>>>>

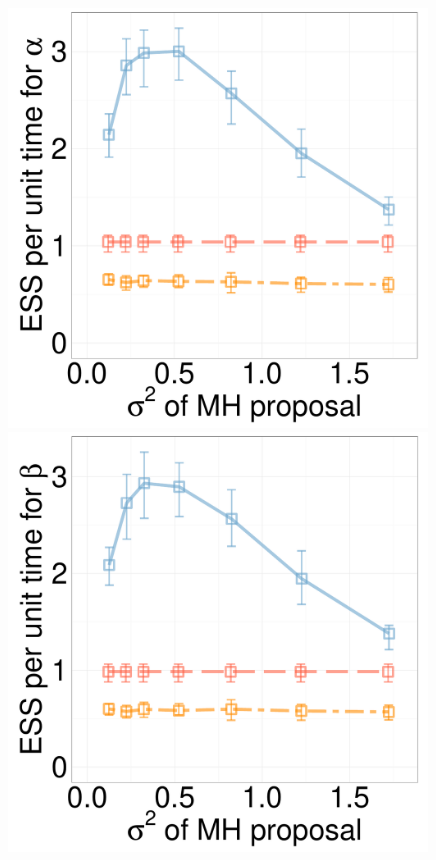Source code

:   \begin{figure}[H]
  \centering
  \begin{minipage}[!hp]{0.24\linewidth}
    \includegraphics [width=0.99\textwidth, angle=0]{figs/new_experiment_figs/cq_alpha_dim3_k2.pdf}
\end{minipage}
  \begin{minipage}[hp]{0.24\linewidth}
  \centering
    \includegraphics [width=0.99\textwidth, angle=0]{figs/new_experiment_figs/cq_beta_dim3_k2.pdf}

\end{minipage}
\end{figure}
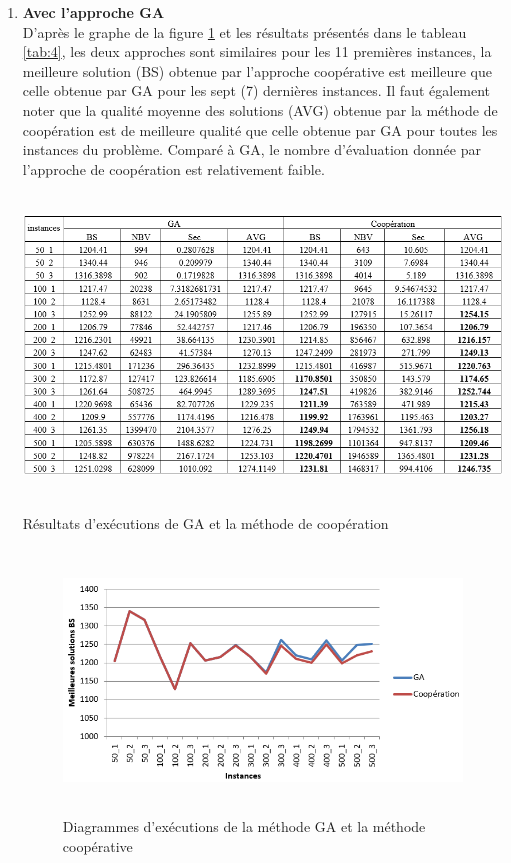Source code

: \begin{enumerate}[label=\alph*)]
	\item \textbf{Avec l’approche GA}\\	
D’après le graphe de la figure \ref{fig:DEMGAMC} et les résultats présentés dans le tableau \ref{tab:4}, les deux approches sont similaires pour les 11 premières instances, la meilleure solution (BS) obtenue par l’approche coopérative  est meilleure que celle obtenue par GA pour les sept  (7) dernières instances. Il faut également noter que la qualité moyenne des solutions (AVG) obtenue par la méthode de coopération est de meilleure qualité que celle obtenue par GA pour toutes les instances du problème. Comparé à GA, le nombre d’évaluation donnée par  l’approche de coopération est relativement faible.

\begin{table}[H]
	\includegraphics[width=15cm,height=8cm]{Chap5/t4.png}
	\caption{Résultats d’exécutions de GA et la méthode de coopération}
	\label{tab:4}
\end{table}

\begin{figure}[H]
	\centering
	\includegraphics[width=16cm,height=7cm]{Chap5/4.png}
	\caption{Diagrammes d’exécutions de la méthode GA et la méthode coopérative}
	\label{fig:DEMGAMC}
\end{figure}


\end{enumerate}


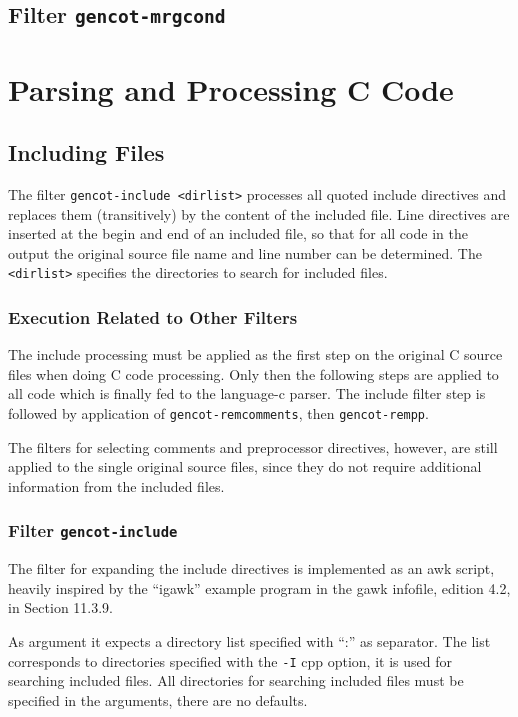 \documentclass[a4paper]{report}
\newcommand{\code}[1]{\textnormal{\texttt{#1}}}
\begin{document}
\subsection{Filter \code{gencot-mrgcond}}

\section{Parsing and Processing C Code}

\subsection{Including Files}

The filter \code{gencot-include <dirlist>} processes all quoted include directives and replaces them (transitively) by the 
content of the included file. Line directives are inserted at the begin and end of an included file, so that
for all code in the output the original source file name and line number can be determined. The \code{<dirlist>}
specifies the directories to search for included files.

\subsubsection{Execution Related to Other Filters}

The include processing must be applied as the first step on the original C source files when doing C code processing.
Only then the following steps are applied to all code which is finally fed to the language-c parser. The
include filter step is followed by application of \code{gencot-remcomments}, then \code{gencot-rempp}.

The filters for selecting comments and preprocessor directives, however, are still applied to the single
original source files, since they do not require additional information from the included files.

\subsubsection{Filter \code{gencot-include}}

The filter for expanding the include directives is implemented as an awk script, heavily inspired by the ``igawk''
example program in the gawk infofile, edition 4.2, in Section 11.3.9.

As argument it expects a directory list specified with ``:'' as separator. The list corresponds
to directories specified with the \code{-I} cpp option, it is used for searching included files.
All directories for searching included files must be specified in the arguments, there are no defaults.
\end{document}
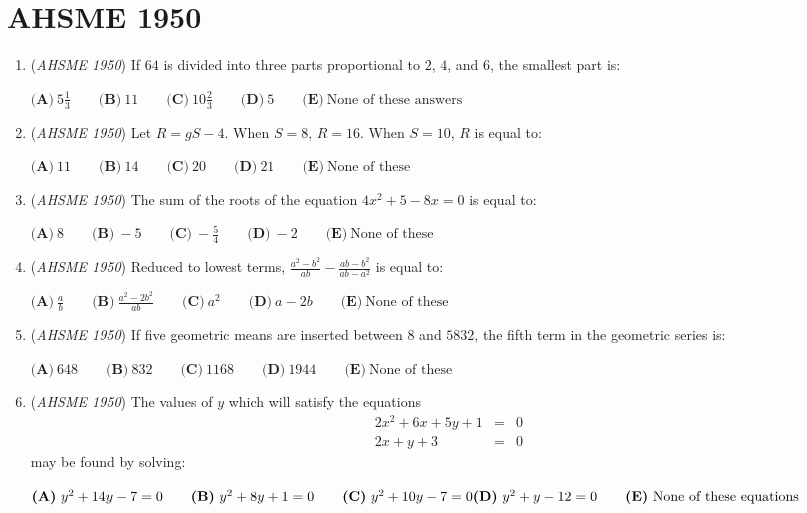 \section{AHSME 1950}
        \begin{enumerate}
        	\item (\textit{AHSME 1950}) If $64$ is divided into three parts proportional to $2$, $4$, and $6$, the smallest part is:


 $\textbf{(A)}\ 5\frac{1}{3}\qquad\textbf{(B)}\ 11\qquad\textbf{(C)}\ 10\frac{2}{3}\qquad\textbf{(D)}\ 5\qquad\textbf{(E)}\ \text{None of these answers}$


	\item (\textit{AHSME 1950}) Let $R=gS-4$. When $S=8$, $R=16$. When $S=10$, $R$ is equal to:


 $\textbf{(A)}\ 11\qquad\textbf{(B)}\ 14\qquad\textbf{(C)}\ 20\qquad\textbf{(D)}\ 21\qquad\textbf{(E)}\ \text{None of these}$


	\item (\textit{AHSME 1950}) The sum of the roots of the equation $4x^{2}+5-8x=0$ is equal to:


 $\textbf{(A)}\ 8\qquad\textbf{(B)}\ -5\qquad\textbf{(C)}\ -\frac{5}{4}\qquad\textbf{(D)}\ -2\qquad\textbf{(E)}\ \text{None of these}$


	\item (\textit{AHSME 1950}) Reduced to lowest terms, $\frac{a^{2}-b^{2}}{ab} - \frac{ab-b^{2}}{ab-a^{2}}$ is equal to:


 $\textbf{(A)}\ \frac{a}{b}\qquad\textbf{(B)}\ \frac{a^{2}-2b^{2}}{ab}\qquad\textbf{(C)}\ a^{2}\qquad\textbf{(D)}\ a-2b\qquad\textbf{(E)}\ \text{None of these}$


	\item (\textit{AHSME 1950}) If five geometric means are inserted between $8$ and $5832$, the fifth term in the geometric series is:


 $\textbf{(A)}\ 648\qquad\textbf{(B)}\ 832\qquad\textbf{(C)}\ 1168\qquad\textbf{(D)}\ 1944\qquad\textbf{(E)}\ \text{None of these}$


	\item (\textit{AHSME 1950}) The values of $y$ which will satisfy the equations 
 \[\begin{array}{rcl} 2x^{2}+6x+5y+1&=&0\\ 2x+y+3&=&0 \end{array}\] may be found by solving:


 $\textbf{(A)}\ y^{2}+14y-7=0\qquad\textbf{(B)}\ y^{2}+8y+1=0\qquad\textbf{(C)}\ y^{2}+10y-7=0\qquad\\ \textbf{(D)}\ y^{2}+y-12=0\qquad \textbf{(E)}\ \text{None of these equations}$



\end{enumerate}
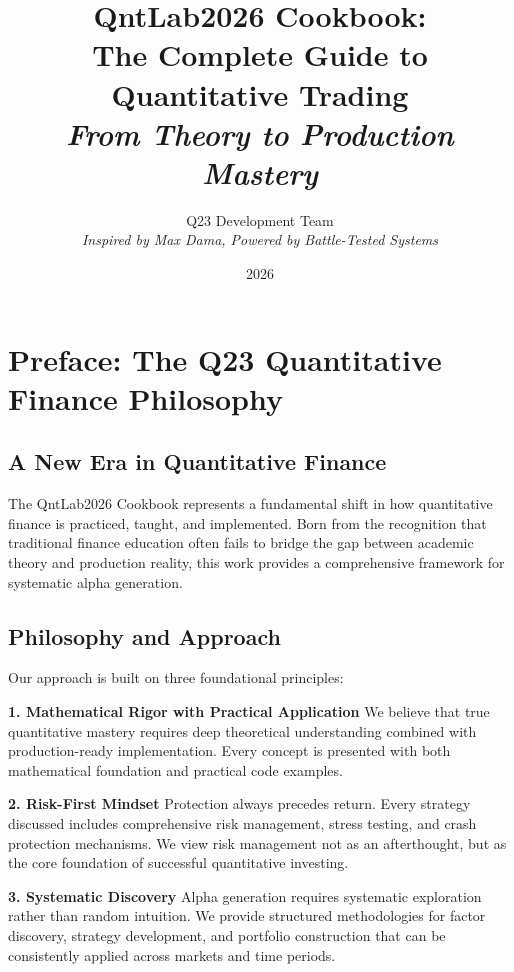 \documentclass[11pt,letterpaper,openany]{book}
\title{QntLab2026 Cookbook: \\
The Complete Guide to Quantitative Trading \\
\textit{From Theory to Production Mastery}}
\author{Q23 Development Team \\
\textit{Inspired by Max Dama, Powered by Battle-Tested Systems}}
\date{2026}
\begin{document}
\makeatletter
\@openrightfalse
\makeatother

\maketitle

\chapter*{Preface: The Q23 Quantitative Finance Philosophy}

\section*{A New Era in Quantitative Finance}

The QntLab2026 Cookbook represents a fundamental shift in how quantitative finance is practiced, taught, and implemented. Born from the recognition that traditional finance education often fails to bridge the gap between academic theory and production reality, this work provides a comprehensive framework for systematic alpha generation.

\section*{Philosophy and Approach}

Our approach is built on three foundational principles:

\textbf{1. Mathematical Rigor with Practical Application}
We believe that true quantitative mastery requires deep theoretical understanding combined with production-ready implementation. Every concept is presented with both mathematical foundation and practical code examples.

\textbf{2. Risk-First Mindset}
Protection always precedes return. Every strategy discussed includes comprehensive risk management, stress testing, and crash protection mechanisms. We view risk management not as an afterthought, but as the core foundation of successful quantitative investing.

\textbf{3. Systematic Discovery}
Alpha generation requires systematic exploration rather than random intuition. We provide structured methodologies for factor discovery, strategy development, and portfolio construction that can be consistently applied across markets and time periods.
\end{document}
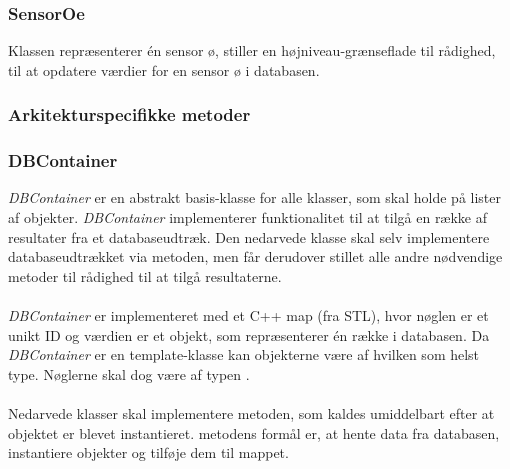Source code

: \subsubsection{SensorOe}
Klassen repræsenterer én sensor ø, stiller en højniveau-grænseflade til rådighed, til at opdatere værdier for en sensor ø i databasen.

\subsubsection{Arkitekturspecifikke metoder}

{
}

{
}



\subsubsection{DBContainer}
\textit{DBContainer} er en abstrakt basis-klasse for alle klasser, som skal holde på lister af objekter. \textit{DBContainer} implementerer funktionalitet til at tilgå en række af resultater fra et databaseudtræk. Den nedarvede klasse skal selv implementere databaseudtrækket via  metoden, men får derudover stillet alle andre nødvendige metoder til rådighed til at tilgå resultaterne.\\\\

\textit{DBContainer} er implementeret med et C++ map (fra STL), hvor nøglen er et unikt ID og værdien er et objekt, som repræsenterer én række i databasen. Da \textit{DBContainer} er en template-klasse kan objekterne være af hvilken som helst type. Nøglerne skal dog være af typen .\\\\

Nedarvede klasser skal implementere  metoden, som kaldes umiddelbart efter at objektet er blevet instantieret.  metodens formål er, at hente data fra databasen, instantiere objekter og tilføje dem til mappet.


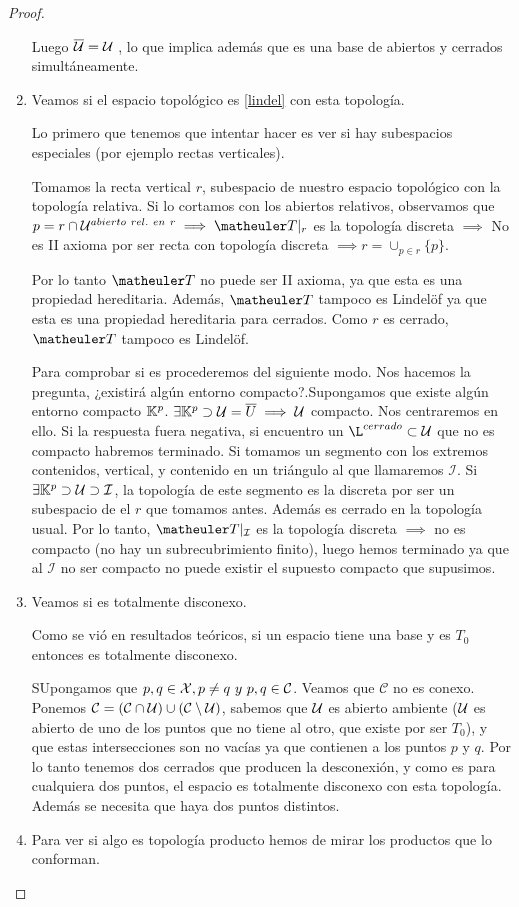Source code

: \begin{proof}
\begin{enumerate}
		Luego  $\overline{\mathcal{U}} = \mathcal{U}$ , lo que implica además que es una base de abiertos y cerrados simultáneamente.
		
		\item Veamos si el espacio topológico es  \ref{lindel} con esta topología.
		
		Lo primero que tenemos que intentar hacer es ver si hay subespacios especiales (por ejemplo rectas verticales).
		
		Tomamos la recta vertical $r$, subespacio de nuestro espacio topológico con la topología relativa. Si lo cortamos con los abiertos relativos, observamos que $p = r \cap \U^{abierto\ rel.\ en\ r} \implies \T|_r$ es la topología discreta $\implies$ No es II axioma por ser recta con topología discreta $\implies r= \cup_{p\in r}\{p\}$.
		
		Por lo tanto $\T$ no puede ser II axioma, ya que esta es una propiedad hereditaria. Además, $\T$ tampoco es Lindelöf ya que esta es una propiedad hereditaria para cerrados. Como $r$ es cerrado, $\T$ tampoco es Lindelöf.
		
		Para comprobar si es  procederemos del siguiente modo. Nos hacemos la pregunta, ¿existirá algún entorno compacto?.Supongamos que existe algún entorno compacto $\mathbb{K}^p$. $\exists \mathbb{K}^p \supset \mathcal{U} = \overline{U} \implies \mathcal{U}$ compacto. Nos centraremos en ello.
		Si la respuesta fuera negativa, si encuentro un $\L^{cerrado} \subset \U$ que no es compacto habremos terminado.
		Si tomamos un segmento con los extremos contenidos, vertical, y contenido en un triángulo al que llamaremos $\mathcal{I}$. Si $\exists \mathbb{K}^p \supset \mathcal{U} \supset \mathcal{I}$, la topología de este segmento es la discreta por ser un subespacio de el $r$ que tomamos antes. Además es cerrado en la topología usual. Por lo tanto, $\T|_\mathcal{I}$ es la topología discreta $\implies$ no es compacto (no hay un subrecubrimiento finito), luego hemos terminado ya que al $\mathcal{I}$ no ser compacto no puede existir el supuesto compacto que supusimos.
		\item Veamos si es totalmente disconexo.
		
		Como se vió en resultados teóricos, si un espacio tiene una base  y es $T_0$ entonces es totalmente disconexo.
		
		SUpongamos que $p,q \in \X, p \neq q\ y\ p,q \in \mathcal{C}$. Veamos que $\mathcal{C}$ no es conexo. Ponemos $\mathcal{C} = (\mathcal{C} \cap \mathcal{U}) \cup (\mathcal{C} \setminus \mathcal{U})$, sabemos que $\mathcal{U}$ es abierto ambiente ($\mathcal{U}$ es abierto de uno de los puntos que no tiene al otro, que existe por ser $T_0$), y que estas intersecciones son no vacías ya que contienen a los puntos $p$ y $q$. Por lo tanto tenemos dos cerrados que producen la desconexión, y como es para cualquiera dos puntos, el espacio es totalmente disconexo con esta topología. Además se necesita que haya dos puntos distintos.
	
		\item Para ver si algo es topología producto hemos de mirar los productos que lo conforman.
	\end{enumerate}	
\end{proof}
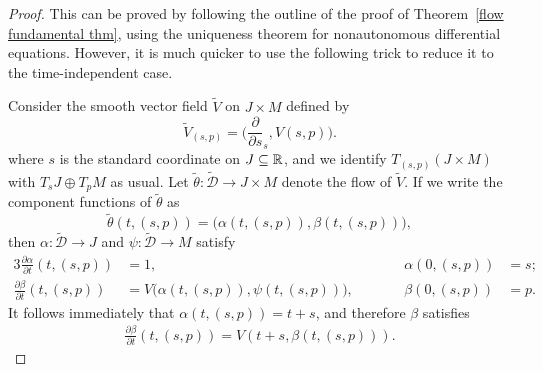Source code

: \begin{proof}
This can be proved by following the outline of the proof of Theorem~\ref{flow fundamental thm}, using the uniqueness theorem for nonautonomous differential equations. However, it is much quicker to use the following trick to reduce it to the time-independent case.\par
Consider the smooth vector field $\widetilde{V}$ on $J\times M$ defined by
\[\widetilde{V}_{(s,p)}=\Big(\frac{\partial}{\partial s}_s,V(s,p)\Big).\]
where $s$ is the standard coordinate on $J\subseteq\mathbb{R}$, and we identify $T_{(s,p)}(J\times M)$ with $T_sJ\oplus T_pM$ as usual. Let $\widetilde{\theta}:\widetilde{\mathcal{D}}\to J\times M$ denote the flow of $\widetilde{V}$. If we write the component functions of $\widetilde{\theta}$ as
\[\widetilde{\theta}(t,(s,p))=\big(\alpha(t,(s,p)),\beta(t,(s,p))\big),\]
then $\alpha:\widetilde{\mathcal{D}}\to J$ and $\psi:\widetilde{\mathcal{D}}\to M$ satisfy
\begin{alignat*}{3}
\frac{\partial\alpha}{\partial t}(t,(s,p))&=1,&\quad\quad&\alpha(0,(s,p))&=s;&\\
\frac{\partial\beta}{\partial t}(t,(s,p))&=V\big(\alpha(t,(s,p)),\psi(t,(s,p))\big),&\quad\quad&\beta(0,(s,p))&=p.&
\end{alignat*}
It follows immediately that $\alpha(t,(s,p))=t+s$, and therefore $\beta$ satisfies
\begin{align}\label{flow fundamental thm time-dependent-2}
\frac{\partial\beta}{\partial t}(t,(s,p))=V(t+s,\beta(t,(s,p))).
\end{align}


\end{proof}
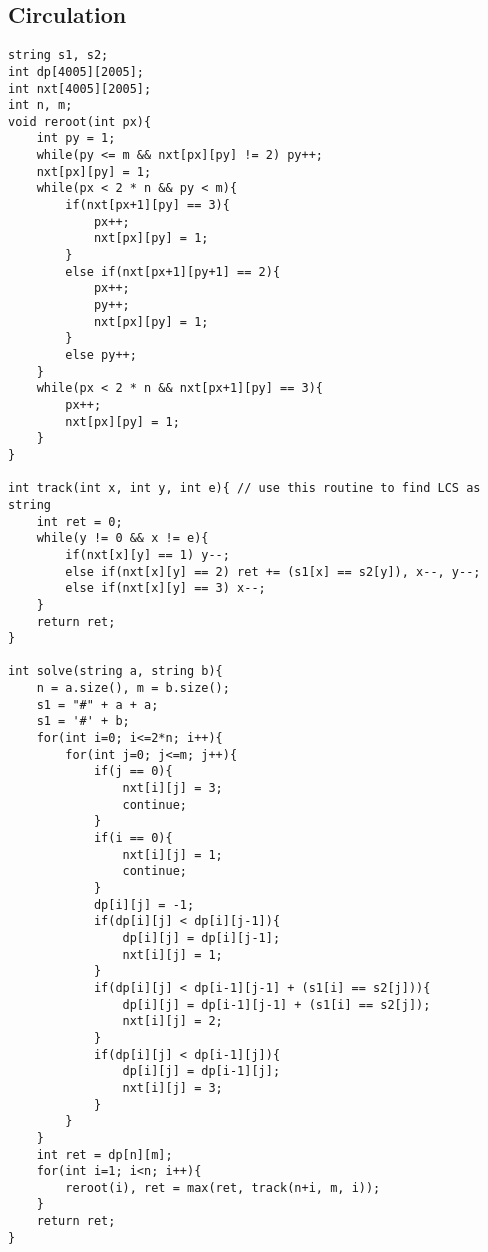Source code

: \documentclass[landscape, 8pt, a4paper, oneside, twocolumn]{extarticle}
\begin{document}
\subsection{Circulation}
\begin{verbatim}
string s1, s2;
int dp[4005][2005];
int nxt[4005][2005];
int n, m;
void reroot(int px){
	int py = 1;
	while(py <= m && nxt[px][py] != 2) py++;
	nxt[px][py] = 1;
	while(px < 2 * n && py < m){
		if(nxt[px+1][py] == 3){
			px++;
			nxt[px][py] = 1;
		}
		else if(nxt[px+1][py+1] == 2){
			px++;
			py++;
			nxt[px][py] = 1;
		}
		else py++;
	}
	while(px < 2 * n && nxt[px+1][py] == 3){
		px++;
		nxt[px][py] = 1;
	}
}

int track(int x, int y, int e){ // use this routine to find LCS as string
	int ret = 0;
	while(y != 0 && x != e){
		if(nxt[x][y] == 1) y--;
		else if(nxt[x][y] == 2) ret += (s1[x] == s2[y]), x--, y--;
		else if(nxt[x][y] == 3) x--;
	}
	return ret;
}

int solve(string a, string b){
	n = a.size(), m = b.size();
	s1 = "#" + a + a;
	s1 = '#' + b;
	for(int i=0; i<=2*n; i++){
		for(int j=0; j<=m; j++){
			if(j == 0){
				nxt[i][j] = 3;
				continue;
			}
			if(i == 0){
				nxt[i][j] = 1;
				continue;
			}
			dp[i][j] = -1;
			if(dp[i][j] < dp[i][j-1]){
				dp[i][j] = dp[i][j-1];
				nxt[i][j] = 1;
			}
			if(dp[i][j] < dp[i-1][j-1] + (s1[i] == s2[j])){
				dp[i][j] = dp[i-1][j-1] + (s1[i] == s2[j]);
				nxt[i][j] = 2;
			}
			if(dp[i][j] < dp[i-1][j]){
				dp[i][j] = dp[i-1][j];
				nxt[i][j] = 3;
			}
		}
	}
	int ret = dp[n][m];
	for(int i=1; i<n; i++){
		reroot(i), ret = max(ret, track(n+i, m, i));
	}
	return ret;
}
\end{verbatim}
\end{document}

<<<<

**Goal of the exercise:**
Give only the number of lines in the entries above that contain the string "equations".

**Response:**
3